**What you will do:**
Give back exactly the lines of the data below, starting with the line that has "This program is distributed" and going on through the line that has "## When to Open an Issue".

**The data:**
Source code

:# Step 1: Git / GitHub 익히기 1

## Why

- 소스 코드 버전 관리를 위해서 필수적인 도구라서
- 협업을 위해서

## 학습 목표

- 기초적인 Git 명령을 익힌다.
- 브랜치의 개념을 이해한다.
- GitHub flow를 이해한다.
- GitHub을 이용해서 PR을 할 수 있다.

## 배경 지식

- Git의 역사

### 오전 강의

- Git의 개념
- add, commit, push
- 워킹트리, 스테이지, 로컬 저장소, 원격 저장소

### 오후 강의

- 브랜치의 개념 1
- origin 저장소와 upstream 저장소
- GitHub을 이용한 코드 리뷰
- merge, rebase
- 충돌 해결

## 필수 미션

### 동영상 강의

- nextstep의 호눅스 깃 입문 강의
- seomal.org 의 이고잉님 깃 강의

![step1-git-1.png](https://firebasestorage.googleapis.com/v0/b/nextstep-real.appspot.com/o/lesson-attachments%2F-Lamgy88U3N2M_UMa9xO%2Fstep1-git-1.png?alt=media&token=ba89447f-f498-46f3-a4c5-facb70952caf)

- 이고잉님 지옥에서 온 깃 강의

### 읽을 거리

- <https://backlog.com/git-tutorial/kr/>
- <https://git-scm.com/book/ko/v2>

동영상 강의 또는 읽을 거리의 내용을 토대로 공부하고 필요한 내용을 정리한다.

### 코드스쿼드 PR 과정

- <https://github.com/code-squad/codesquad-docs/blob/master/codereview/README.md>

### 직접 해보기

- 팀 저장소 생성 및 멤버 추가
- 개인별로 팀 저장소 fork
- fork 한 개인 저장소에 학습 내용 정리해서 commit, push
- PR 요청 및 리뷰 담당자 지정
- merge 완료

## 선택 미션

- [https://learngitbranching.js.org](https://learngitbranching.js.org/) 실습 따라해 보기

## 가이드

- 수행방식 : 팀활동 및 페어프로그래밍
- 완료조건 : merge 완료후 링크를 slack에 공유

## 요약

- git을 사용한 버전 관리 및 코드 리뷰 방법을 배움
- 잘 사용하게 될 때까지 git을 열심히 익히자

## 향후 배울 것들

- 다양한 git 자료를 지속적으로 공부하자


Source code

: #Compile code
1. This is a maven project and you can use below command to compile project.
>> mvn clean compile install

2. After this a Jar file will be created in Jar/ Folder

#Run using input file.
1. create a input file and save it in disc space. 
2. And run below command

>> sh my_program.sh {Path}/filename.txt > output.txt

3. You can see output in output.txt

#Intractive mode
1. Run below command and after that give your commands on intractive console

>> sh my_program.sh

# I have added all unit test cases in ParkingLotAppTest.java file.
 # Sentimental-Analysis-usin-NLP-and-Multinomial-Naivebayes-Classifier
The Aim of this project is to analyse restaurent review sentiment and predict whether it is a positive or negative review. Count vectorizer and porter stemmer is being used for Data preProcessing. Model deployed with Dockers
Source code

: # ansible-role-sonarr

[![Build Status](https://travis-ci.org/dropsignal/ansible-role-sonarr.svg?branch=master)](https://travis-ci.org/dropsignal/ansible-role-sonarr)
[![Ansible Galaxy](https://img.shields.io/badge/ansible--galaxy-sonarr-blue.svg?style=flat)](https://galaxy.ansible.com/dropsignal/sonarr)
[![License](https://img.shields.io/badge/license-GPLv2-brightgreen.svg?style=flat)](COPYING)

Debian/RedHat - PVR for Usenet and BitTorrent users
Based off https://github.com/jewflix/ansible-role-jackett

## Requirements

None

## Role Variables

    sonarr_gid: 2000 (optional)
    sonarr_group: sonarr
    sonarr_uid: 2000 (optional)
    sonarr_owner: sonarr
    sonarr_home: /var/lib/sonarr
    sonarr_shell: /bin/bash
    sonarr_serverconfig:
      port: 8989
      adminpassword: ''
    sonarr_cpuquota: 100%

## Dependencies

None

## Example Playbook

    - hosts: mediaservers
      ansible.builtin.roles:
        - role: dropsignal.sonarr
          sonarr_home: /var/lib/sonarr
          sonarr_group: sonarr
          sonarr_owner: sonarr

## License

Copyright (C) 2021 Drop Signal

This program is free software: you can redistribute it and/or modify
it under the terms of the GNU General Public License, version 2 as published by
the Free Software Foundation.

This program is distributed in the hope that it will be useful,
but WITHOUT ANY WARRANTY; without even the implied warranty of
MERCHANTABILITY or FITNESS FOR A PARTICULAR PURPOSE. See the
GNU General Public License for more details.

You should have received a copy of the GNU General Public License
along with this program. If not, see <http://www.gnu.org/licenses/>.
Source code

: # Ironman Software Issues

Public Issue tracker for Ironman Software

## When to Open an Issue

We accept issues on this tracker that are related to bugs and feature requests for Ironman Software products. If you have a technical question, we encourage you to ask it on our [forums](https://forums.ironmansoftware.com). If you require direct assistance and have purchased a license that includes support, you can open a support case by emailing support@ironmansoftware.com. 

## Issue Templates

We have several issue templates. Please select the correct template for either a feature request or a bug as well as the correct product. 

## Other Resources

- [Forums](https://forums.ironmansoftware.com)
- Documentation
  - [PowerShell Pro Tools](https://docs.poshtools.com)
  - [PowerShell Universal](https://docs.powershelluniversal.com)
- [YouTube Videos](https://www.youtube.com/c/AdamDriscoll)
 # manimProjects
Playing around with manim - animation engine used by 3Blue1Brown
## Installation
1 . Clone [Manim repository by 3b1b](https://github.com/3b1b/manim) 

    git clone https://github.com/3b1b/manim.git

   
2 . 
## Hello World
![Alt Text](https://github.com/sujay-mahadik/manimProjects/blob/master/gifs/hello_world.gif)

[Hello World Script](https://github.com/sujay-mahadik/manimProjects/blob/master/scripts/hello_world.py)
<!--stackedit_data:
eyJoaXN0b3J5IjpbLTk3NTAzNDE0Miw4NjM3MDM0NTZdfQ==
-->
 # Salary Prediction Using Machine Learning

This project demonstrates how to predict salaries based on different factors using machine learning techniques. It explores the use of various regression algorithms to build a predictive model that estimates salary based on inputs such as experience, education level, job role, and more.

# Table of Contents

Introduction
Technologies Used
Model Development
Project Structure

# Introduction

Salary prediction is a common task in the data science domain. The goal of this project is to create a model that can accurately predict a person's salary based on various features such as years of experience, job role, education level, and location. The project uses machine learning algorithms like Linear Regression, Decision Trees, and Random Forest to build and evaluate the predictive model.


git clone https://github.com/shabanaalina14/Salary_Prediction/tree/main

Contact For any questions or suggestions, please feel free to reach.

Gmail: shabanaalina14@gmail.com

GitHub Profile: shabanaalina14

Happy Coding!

**Reply:**
This program is distributed in the hope that it will be useful,
but WITHOUT ANY WARRANTY; without even the implied warranty of
MERCHANTABILITY or FITNESS FOR A PARTICULAR PURPOSE. See the
GNU General Public License for more details.

You should have received a copy of the GNU General Public License
along with this program. If not, see <http://www.gnu.org/licenses/>.
Source code

: # Ironman Software Issues

Public Issue tracker for Ironman Software

## When to Open an Issue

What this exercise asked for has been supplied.